Provided material:
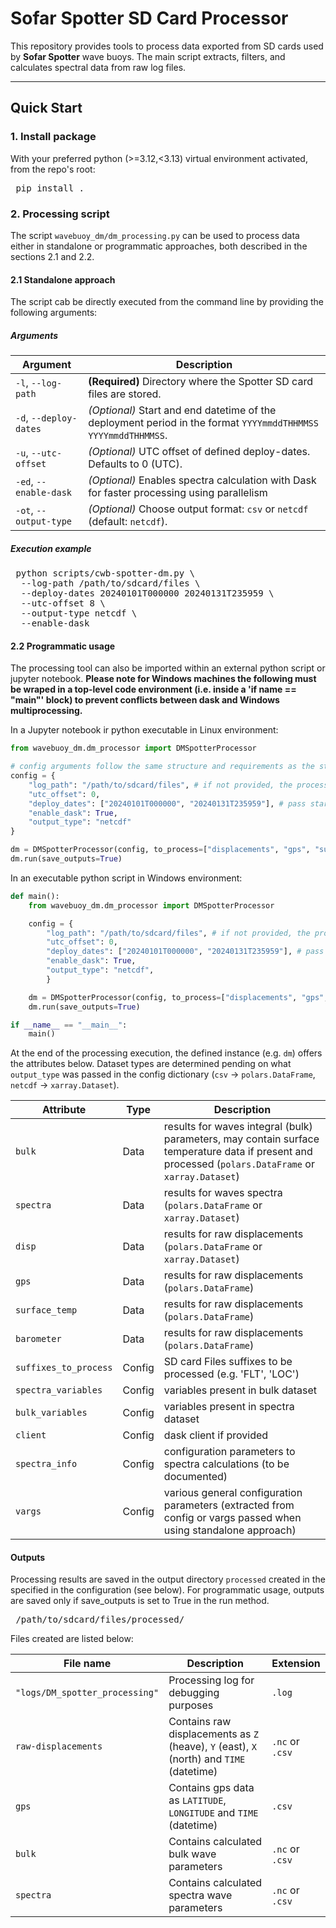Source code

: # Sofar Spotter SD Card Processor

This repository provides tools to process data exported from SD cards used by **Sofar Spotter** wave buoys. The main script extracts, filters, and calculates spectral data from raw log files.

---

## Quick Start

### 1. Install package

With your preferred python (>=3.12,<3.13) virtual environment activated, from the repo's root:

<pre> pip install . </pre>

### 2. Processing script

The script `wavebuoy_dm/dm_processing.py` can be used to process data either in standalone or programmatic approaches, both described in the sections 2.1 and 2.2.

#### 2.1 Standalone approach

The script cab be directly executed from the command line by providing the following arguments:

##### Arguments

| Argument               | Description                                                                                                     |
| ---------------------- | --------------------------------------------------------------------------------------------------------------- |
| `-l`, `--log-path`     | **(Required)** Directory where the Spotter SD card files are stored.                                            |
| `-d`, `--deploy-dates` | *(Optional)* Start and end datetime of the deployment period in the format `YYYYmmddTHHMMSS YYYYmmddTHHMMSS`. |
| `-u`, `--utc-offset` | *(Optional)* UTC offset of defined deploy-dates. Defaults to 0 (UTC).|
| `-ed`, `--enable-dask` | *(Optional)* Enables spectra calculation with Dask for faster processing using parallelism                                 |
| `-ot`, `--output-type` | *(Optional)* Choose output format: `csv` or `netcdf` (default: `netcdf`).                                       |


##### Execution example

<pre> python scripts/cwb-spotter-dm.py \
  --log-path /path/to/sdcard/files \
  --deploy-dates 20240101T000000 20240131T235959 \
  --utc-offset 8 \
  --output-type netcdf \
  --enable-dask  </pre>

#### 2.2 Programmatic usage

The processing tool can also be imported within an external python script or jupyter notebook. __Please note for Windows machines the following must be wraped in a top-level code environment (i.e. inside a 'if __name__ == "__main__"' block) to prevent conflicts between dask and Windows multiprocessing.__

In a Jupyter notebook ir python executable in Linux environment:
```python
from wavebuoy_dm.dm_processor import DMSpotterProcessor

# config arguments follow the same structure and requirements as the standalone approach
config = {
    "log_path": "/path/to/sdcard/files", # if not provided, the processor will try to fing SD card files in the working directory
    "utc_offset": 0,
    "deploy_dates": ["20240101T000000", "20240131T235959"], # pass start and end dates as a list formatted as ISO 8601 (YYYY-mm-ddTHH:MM:SS)
    "enable_dask": True,
    "output_type": "netcdf"
}

dm = DMSpotterProcessor(config, to_process=["displacements", "gps", "surface_temp", "atmospheric_pressure"])
dm.run(save_outputs=True)
```

In an executable python script in Windows environment:
```python
def main():
    from wavebuoy_dm.dm_processor import DMSpotterProcessor

    config = {
        "log_path": "/path/to/sdcard/files", # if not provided, the processor will try to fing SD card files in the working directory
        "utc_offset": 0,
        "deploy_dates": ["20240101T000000", "20240131T235959"], # pass start and end dates as a list formatted as ISO 8601 (YYYY-mm-ddTHH:MM:SS)
        "enable_dask": True,
        "output_type": "netcdf",
        }

    dm = DMSpotterProcessor(config, to_process=["displacements", "gps", "surface_temp", "atmospheric_pressure"])
    dm.run(save_outputs=True)

if __name__ == "__main__":
    main()
```

At the end of the processing execution, the defined instance (e.g. `dm`) offers the attributes below. Dataset types are determined pending on what `output_type` was passed in the config dictionary (`csv` -> `polars.DataFrame`, `netcdf` -> `xarray.Dataset`).

| Attribute               | Type | Description                                                                                                     |
| ---------------------- |------| --------------------------------------------------------------------------------------------------------------- |
| `bulk`  | Data | results for waves integral (bulk) parameters, may contain surface temperature data if present and processed (`polars.DataFrame` or `xarray.Dataset`)   |
| `spectra` | Data | results for waves spectra (`polars.DataFrame` or `xarray.Dataset`) |
| `disp` | Data | results for raw displacements (`polars.DataFrame` or `xarray.Dataset`) |
| `gps` | Data | results for raw displacements (`polars.DataFrame`) |
| `surface_temp` | Data | results for raw displacements (`polars.DataFrame`) |
| `barometer` | Data| results for raw displacements (`polars.DataFrame`) |
| `suffixes_to_process` | Config | SD card Files suffixes to be processed (e.g. 'FLT', 'LOC') |
| `spectra_variables` | Config | variables present in bulk dataset |
| `bulk_variables` | Config | variables present in spectra dataset  |
| `client` | Config | dask client if provided |
| `spectra_info` | Config | configuration parameters to spectra calculations (to be documented) |
| `vargs` | Config | various general configuration parameters (extracted from config or vargs passed when using standalone approach) |


#### Outputs

Processing results are saved in the output directory `processed` created in the specified in the configuration (see below). For programmatic usage, outputs are saved only if save_outputs is set to True in the run method.

 <pre> /path/to/sdcard/files/processed/ </pre>

Files created are listed below:

 | File name              | Description  |  Extension |
| ---------------------- | -------------------| -----------------|
| `"logs/DM_spotter_processing"`     | Processing log for debugging purposes | `.log` | 
| `raw-displacements`     | Contains raw displacements as `Z` (heave), `Y` (east), `X` (north) and `TIME` (datetime) | `.nc` or `.csv` | 
| `gps` | Contains gps data as `LATITUDE`, `LONGITUDE` and `TIME` (datetime) | `.csv` | 
| `bulk` |  Contains calculated bulk wave parameters |  `.nc` or `.csv` | 
| `spectra` | Contains calculated spectra wave parameters | `.nc` or `.csv` | 
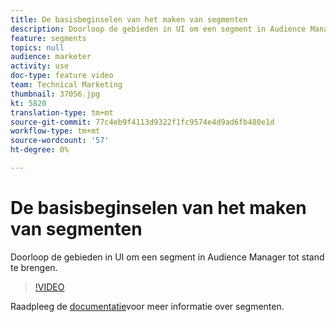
 ```yaml
---
title: De basisbeginselen van het maken van segmenten
description: Doorloop de gebieden in UI om een segment in Audience Manager tot stand te brengen.
feature: segments
topics: null
audience: marketer
activity: use
doc-type: feature video
team: Technical Marketing
thumbnail: 37056.jpg
kt: 5820
translation-type: tm+mt
source-git-commit: 77c4eb9f4113d9322f1fc9574e4d9ad6fb480e1d
workflow-type: tm+mt
source-wordcount: '57'
ht-degree: 0%

---
```



# De basisbeginselen van het maken van segmenten

Doorloop de gebieden in UI om een segment in Audience Manager tot stand te brengen.

>[!VIDEO](https://video.tv.adobe.com/v/37056/?quality=12&learn=on)

Raadpleeg de [documentatie](https://docs.adobe.com/content/help/en/audience-manager/user-guide/features/segments/segments-purpose.html)voor meer informatie over segmenten.
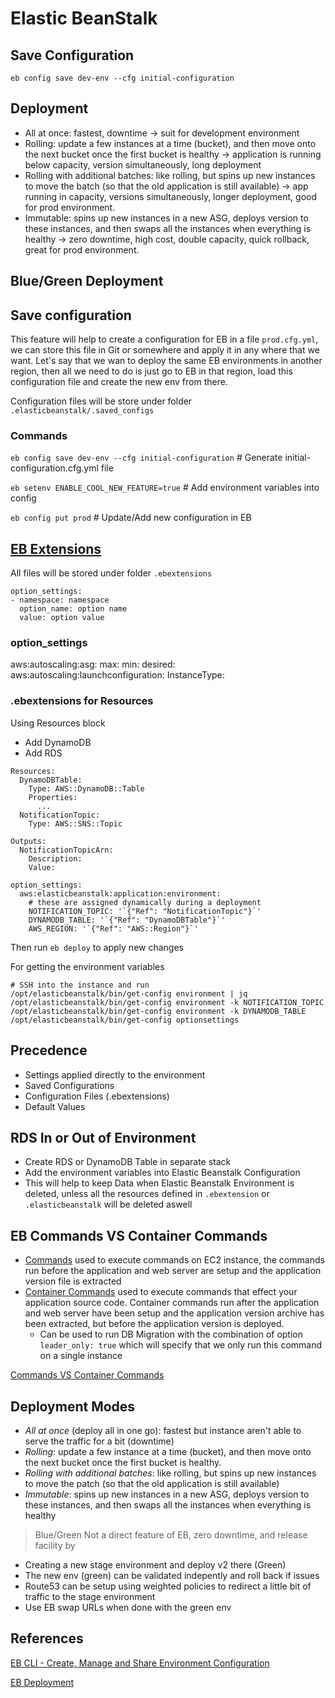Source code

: # Elastic BeanStalk

## Save Configuration

`eb config save dev-env --cfg initial-configuration`

## Deployment

- All at once: fastest, downtime -> suit for development environment
- Rolling: update a few instances at a time (bucket), and then move onto the next bucket once the first bucket is healthy -> application is running below capacity, version simultaneously, long deployment
- Rolling with additional batches: like rolling, but spins up new instances to move the batch (so that the old application is still available) -> app running in capacity, versions simultaneously, longer deployment, good for prod environment.
- Immutable: spins up new instances in a new ASG, deploys version to these instances, and then swaps all the instances when everything is healthy -> zero downtime, high cost, double capacity, quick rollback, great for prod environment.

## Blue/Green Deployment


## Save configuration

This feature will help to create a configuration for EB in a file `prod.cfg.yml`, we can store this file in Git or somewhere and apply it in any where that we want.
Let's say that we wan to deploy the same EB environments in another region, then all we need to do is just go to EB in that region, load this configuration file and create the new env from there.

Configuration files will be store under folder `.elasticbeanstalk/.saved_configs`

### Commands

`eb config save dev-env --cfg initial-configuration` # Generate initial-configuration.cfg.yml file

`eb setenv ENABLE_COOL_NEW_FEATURE=true` # Add environment variables into config

`eb config put prod` # Update/Add new configuration in EB

## [EB Extensions](https://docs.aws.amazon.com/elasticbeanstalk/latest/dg/ebextensions-optionsettings.html)

All files will be stored under folder `.ebextensions`

```
option_settings:
- namespace: namespace
  option_name: option name
  value: option value
```

### option_settings

aws:autoscaling:asg:
  max:
  min:
  desired:
aws:autoscaling:launchconfiguration:
  InstanceType: 

### .ebextensions for Resources

Using Resources block
- Add DynamoDB
- Add RDS

```
Resources:
  DynamoDBTable:
    Type: AWS::DynamoDB::Table
    Properties:
      ...
  NotificationTopic:
    Type: AWS::SNS::Topic

Outputs:
  NotificationTopicArn:
    Description:
    Value:

option_settings:
  aws:elasticbeanstalk:application:environment:
    # these are assigned dynamically during a deployment
    NOTIFICATION_TOPIC: '`{"Ref": "NotificationTopic"}`'
    DYNAMODB_TABLE: '`{"Ref": "DynamoDBTable"}`'
    AWS_REGION: '`{"Ref": "AWS::Region"}`'
```

Then run `eb deploy` to apply new changes

For getting the environment variables
```
# SSH into the instance and run
/opt/elasticbeanstalk/bin/get-config environment | jq
/opt/elasticbeanstalk/bin/get-config environment -k NOTIFICATION_TOPIC
/opt/elasticbeanstalk/bin/get-config environment -k DYNAMODB_TABLE
/opt/elasticbeanstalk/bin/get-config optionsettings
```

## Precedence

- Settings applied directly to the environment
- Saved Configurations
- Configuration Files (.ebextensions)
- Default Values

## RDS In or Out of Environment

- Create RDS or DynamoDB Table in separate stack
- Add the environment variables into Elastic Beanstalk Configuration
- This will help to keep Data when Elastic Beanstalk Environment is deleted, unless all the resources defined in `.ebextension` or `.elasticbeanstalk` will be deleted aswell

## EB Commands VS Container Commands

- [Commands](https://docs.aws.amazon.com/elasticbeanstalk/latest/dg/customize-containers-ec2.html#linux-commands) used to execute commands on EC2 instance, the commands run before the application and web server are setup and the application version file is extracted
- [Container Commands](https://docs.aws.amazon.com/elasticbeanstalk/latest/dg/customize-containers-ec2.html#linux-container-commands) used to execute commands that effect your application source code. Container commands run after the application and web server have been setup and the application version archive has been extracted, but before the application version is deployed.
  - Can be used to run DB Migration with the combination of option `leader_only: true` which will specify that we only run this command on a single instance

[Commands VS Container Commands](https://stackoverflow.com/questions/35788499/what-is-difference-between-commands-and-container-commands-in-elasticbean-talk)

## Deployment Modes

- _All at once_ (deploy all in one go): fastest but instance aren't able to serve the traffic for a bit (downtime)
- _Rolling_: update a few instance at a time (bucket), and then move onto the next bucket once the first bucket is healthy.
- _Rolling with additional batches_: like rolling, but spins up new instances to move the patch (so that the old application is still available)
- _Immutable_: spins up new instances in a new ASG, deploys version to these instances, and then swaps  all the instances when everything is healthy

> Blue/Green Not a direct feature of EB, zero downtime, and release facility by 

- Creating a new stage environment and deploy v2 there (Green)
- The new env (green) can be validated indepently and roll back if issues
- Route53 can be setup using weighted policies to redirect a little bit of traffic to the stage environment
- Use EB swap URLs when done with the green env


## References


[EB CLI - Create, Manage and Share Environment Configuration](https://aws.amazon.com/blogs/devops/using-the-elastic-beanstalk-eb-cli-to-create-manage-and-share-environment-configuration/)

[EB Deployment](https://docs.aws.amazon.com/elasticbeanstalk/latest/dg/using-features.deploy-existing-version.html)
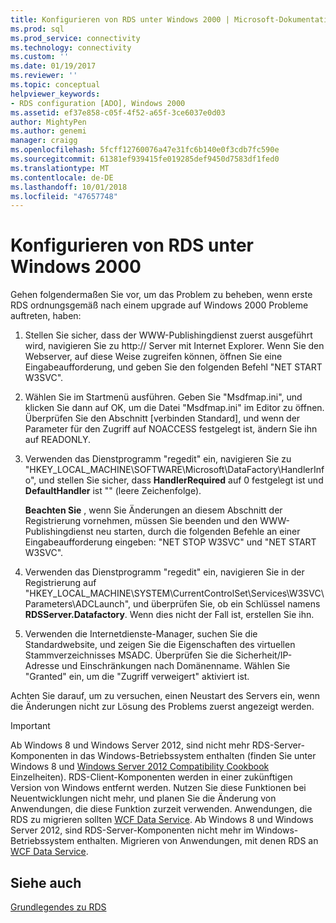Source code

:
 ```yaml
---
title: Konfigurieren von RDS unter Windows 2000 | Microsoft-Dokumentation
ms.prod: sql
ms.prod_service: connectivity
ms.technology: connectivity
ms.custom: ''
ms.date: 01/19/2017
ms.reviewer: ''
ms.topic: conceptual
helpviewer_keywords:
- RDS configuration [ADO], Windows 2000
ms.assetid: ef37e858-c05f-4f52-a65f-3ce6037e0d03
author: MightyPen
ms.author: genemi
manager: craigg
ms.openlocfilehash: 5fcff12760076a47e31fc6b140e0f3cdb7fc590e
ms.sourcegitcommit: 61381ef939415fe019285def9450d7583df1fed0
ms.translationtype: MT
ms.contentlocale: de-DE
ms.lasthandoff: 10/01/2018
ms.locfileid: "47657748"
---
```

# <a name="configuring-rds-on-windows-2000"></a>Konfigurieren von RDS unter Windows 2000
Gehen folgendermaßen Sie vor, um das Problem zu beheben, wenn erste RDS ordnungsgemäß nach einem upgrade auf Windows 2000 Probleme auftreten, haben:  
  
1.  Stellen Sie sicher, dass der WWW-Publishingdienst zuerst ausgeführt wird, navigieren Sie zu http:// Server mit Internet Explorer. Wenn Sie den Webserver, auf diese Weise zugreifen können, öffnen Sie eine Eingabeaufforderung, und geben Sie den folgenden Befehl "NET START W3SVC".  
  
2.  Wählen Sie im Startmenü ausführen. Geben Sie "Msdfmap.ini", und klicken Sie dann auf OK, um die Datei "Msdfmap.ini" im Editor zu öffnen. Überprüfen Sie den Abschnitt [verbinden Standard], und wenn der Parameter für den Zugriff auf NOACCESS festgelegt ist, ändern Sie ihn auf READONLY.  
  
3.  Verwenden das Dienstprogramm "regedit" ein, navigieren Sie zu "HKEY_LOCAL_MACHINE\SOFTWARE\Microsoft\DataFactory\HandlerInfo", und stellen Sie sicher, dass **HandlerRequired** auf 0 festgelegt ist und **DefaultHandler** ist "" (leere Zeichenfolge).  
  
     **Beachten Sie** , wenn Sie Änderungen an diesem Abschnitt der Registrierung vornehmen, müssen Sie beenden und den WWW-Publishingdienst neu starten, durch die folgenden Befehle an einer Eingabeaufforderung eingeben: "NET STOP W3SVC" und "NET START W3SVC".  
  
4.  Verwenden das Dienstprogramm "regedit" ein, navigieren Sie in der Registrierung auf "HKEY_LOCAL_MACHINE\SYSTEM\CurrentControlSet\Services\W3SVC\Parameters\ADCLaunch", und überprüfen Sie, ob ein Schlüssel namens **RDSServer.Datafactory**. Wenn dies nicht der Fall ist, erstellen Sie ihn.  
  
5.  Verwenden die Internetdienste-Manager, suchen Sie die Standardwebsite, und zeigen Sie die Eigenschaften des virtuellen Stammverzeichnisses MSADC. Überprüfen Sie die Sicherheit/IP-Adresse und Einschränkungen nach Domänenname. Wählen Sie "Granted" ein, um die "Zugriff verweigert" aktiviert ist.  
  
 Achten Sie darauf, um zu versuchen, einen Neustart des Servers ein, wenn die Änderungen nicht zur Lösung des Problems zuerst angezeigt werden.  
  
> [!IMPORTANT]
>  Ab Windows 8 und Windows Server 2012, sind nicht mehr RDS-Server-Komponenten in das Windows-Betriebssystem enthalten (finden Sie unter Windows 8 und [Windows Server 2012 Compatibility Cookbook](https://www.microsoft.com/en-us/download/details.aspx?id=27416) Einzelheiten). RDS-Client-Komponenten werden in einer zukünftigen Version von Windows entfernt werden. Nutzen Sie diese Funktionen bei Neuentwicklungen nicht mehr, und planen Sie die Änderung von Anwendungen, die diese Funktion zurzeit verwenden. Anwendungen, die RDS zu migrieren sollten [WCF Data Service](http://go.microsoft.com/fwlink/?LinkId=199565). Ab Windows 8 und Windows Server 2012, sind RDS-Server-Komponenten nicht mehr im Windows-Betriebssystem enthalten. Migrieren von Anwendungen, mit denen RDS an [WCF Data Service](http://go.microsoft.com/fwlink/?LinkId=199565).  
  
## <a name="see-also"></a>Siehe auch  
 [Grundlegendes zu RDS](../../../ado/guide/remote-data-service/rds-fundamentals.md)


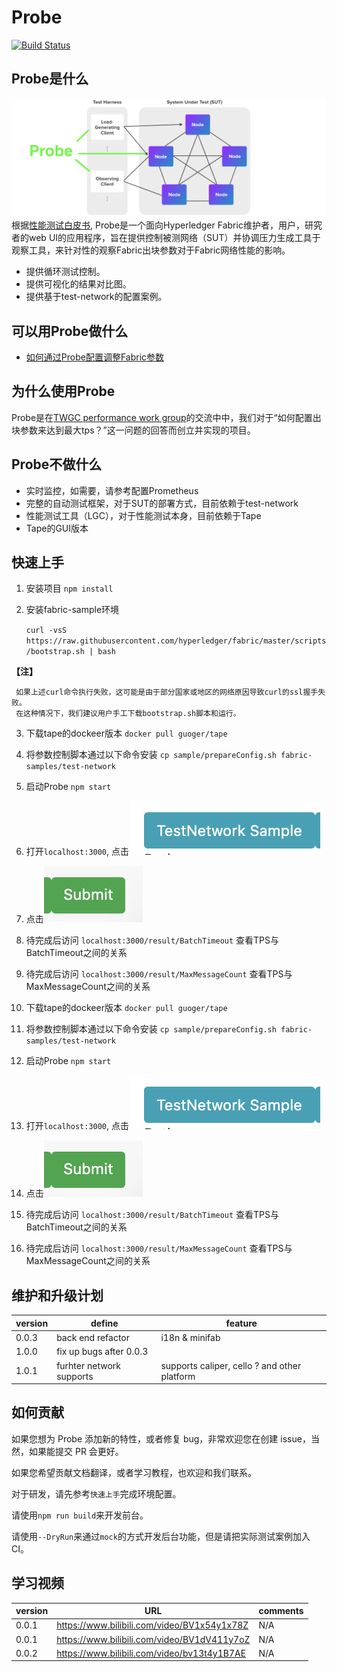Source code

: # Probe
[![Build Status](https://dev.azure.com/yy19902439/yy19902439/_apis/build/status/SamYuan1990.Probe?branchName=main)](https://dev.azure.com/yy19902439/yy19902439/_build/latest?definitionId=8&branchName=main)

## Probe是什么

![Probe](doc/Probe.png)
根据[性能测试白皮书](https://www.hyperledger.org/learn/publications/blockchain-performance-metrics), Probe是一个面向Hyperledger Fabric维护者，用户，研究者的web UI的应用程序，旨在提供控制被测网络（SUT）并协调压力生成工具于观察工具，来针对性的观察Fabric出块参数对于Fabric网络性能的影响。

- 提供循环测试控制。
- 提供可视化的结果对比图。
- 提供基于test-network的配置案例。

## 可以用Probe做什么
- [如何通过Probe配置调整Fabric参数](doc/HowToConfigFabricParameters_ZH.md)

## 为什么使用Probe
Probe是在[TWGC performance work group](https://github.com/Hyperledger-TWGC/fabric-performance-wiki)的交流中中，我们对于“如何配置出块参数来达到最大tps？”这一问题的回答而创立并实现的项目。

## Probe不做什么
- 实时监控，如需要，请参考配置Prometheus
- 完整的自动测试框架，对于SUT的部署方式，目前依赖于test-network
- 性能测试工具（LGC），对于性能测试本身，目前依赖于Tape
- Tape的GUI版本

## 快速上手
1. 安装项目 `npm install`

1. 安装fabric-sample环境

   `curl -vsS https://raw.githubusercontent.com/hyperledger/fabric/master/scripts/bootstrap.sh | bash`

 **【注】**
 ```
  如果上述curl命令执行失败，这可能是由于部分国家或地区的网络原因导致curl的ssl握手失败。
  在这种情况下，我们建议用户手工下载bootstrap.sh脚本和运行。
 ```
3. 下载tape的dockeer版本 `docker pull guoger/tape`

4. 将参数控制脚本通过以下命令安装 `cp sample/prepareConfig.sh fabric-samples/test-network`

5. 启动Probe `npm start`

6. 打开`localhost:3000`, 点击![TestNetworkSample](doc/quick_sample.png)

7. 点击![submit](doc/quicksample2.png)

8. 待完成后访问 `localhost:3000/result/BatchTimeout` 查看TPS与BatchTimeout之间的关系

9. 待完成后访问 `localhost:3000/result/MaxMessageCount` 查看TPS与MaxMessageCount之间的关系

10. 下载tape的dockeer版本 `docker pull guoger/tape`

11. 将参数控制脚本通过以下命令安装 `cp sample/prepareConfig.sh fabric-samples/test-network`

12. 启动Probe `npm start`

13. 打开`localhost:3000`, 点击![TestNetworkSample](doc/quick_sample.png)

14. 点击![submit](doc/quicksample2.png)

15. 待完成后访问 `localhost:3000/result/BatchTimeout` 查看TPS与BatchTimeout之间的关系

16. 待完成后访问 `localhost:3000/result/MaxMessageCount` 查看TPS与MaxMessageCount之间的关系

## 维护和升级计划
version | define| feature
---|---|---
0.0.3 | back end refactor | i18n & minifab
1.0.0 | fix up bugs after 0.0.3 | 
1.0.1 | furhter network supports | supports caliper, cello ? and other platform

## 如何贡献

如果您想为 Probe 添加新的特性，或者修复 bug，非常欢迎您在创建 issue，当然，如果能提交 PR 会更好。

如果您希望贡献文档翻译，或者学习教程，也欢迎和我们联系。

对于研发，请先参考`快速上手`完成环境配置。

请使用`npm run build`来开发前台。

请使用`--DryRun`来通过`mock`的方式开发后台功能，但是请把实际测试案例加入CI。

## 学习视频
version | URL | comments
---|---|---
0.0.1 | https://www.bilibili.com/video/BV1x54y1x78Z | N/A
0.0.1 | https://www.bilibili.com/video/BV1dV411y7oZ | N/A
0.0.2 | https://www.bilibili.com/video/bv13t4y1B7AE | N/A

Task description: Scan the data above for the string "path". Copy every line in which it appears.

Solution for this exercise:
| `-l`, `--log-path`     | **(Required)** Directory where the Spotter SD card files are stored.                                            |
  --log-path /path/to/sdcard/files \
    "log_path": "/path/to/sdcard/files", # if not provided, the processor will try to fing SD card files in the working directory
        "log_path": "/path/to/sdcard/files", # if not provided, the processor will try to fing SD card files in the working directory
 <pre> /path/to/sdcard/files/processed/ </pre>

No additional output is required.